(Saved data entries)
== Segment start ==

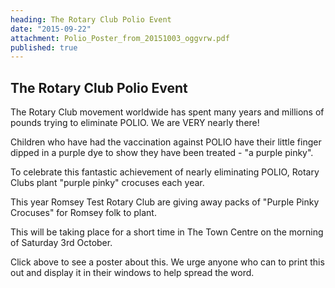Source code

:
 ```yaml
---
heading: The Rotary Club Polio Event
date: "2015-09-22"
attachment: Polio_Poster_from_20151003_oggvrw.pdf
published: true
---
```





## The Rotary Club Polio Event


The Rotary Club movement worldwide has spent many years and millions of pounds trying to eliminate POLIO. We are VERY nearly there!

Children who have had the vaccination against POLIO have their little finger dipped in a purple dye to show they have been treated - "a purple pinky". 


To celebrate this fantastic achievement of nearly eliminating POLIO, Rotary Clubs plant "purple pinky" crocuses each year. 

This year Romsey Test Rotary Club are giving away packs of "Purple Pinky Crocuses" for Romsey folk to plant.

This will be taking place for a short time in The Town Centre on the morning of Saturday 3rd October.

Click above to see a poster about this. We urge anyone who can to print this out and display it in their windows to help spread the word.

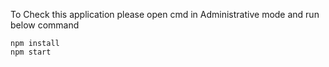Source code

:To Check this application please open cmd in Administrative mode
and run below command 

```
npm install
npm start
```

== Segment end ==

State how many lines of the entries above include the word "their", offering no text other than the number.

**FINISHED EXERCISE:**
2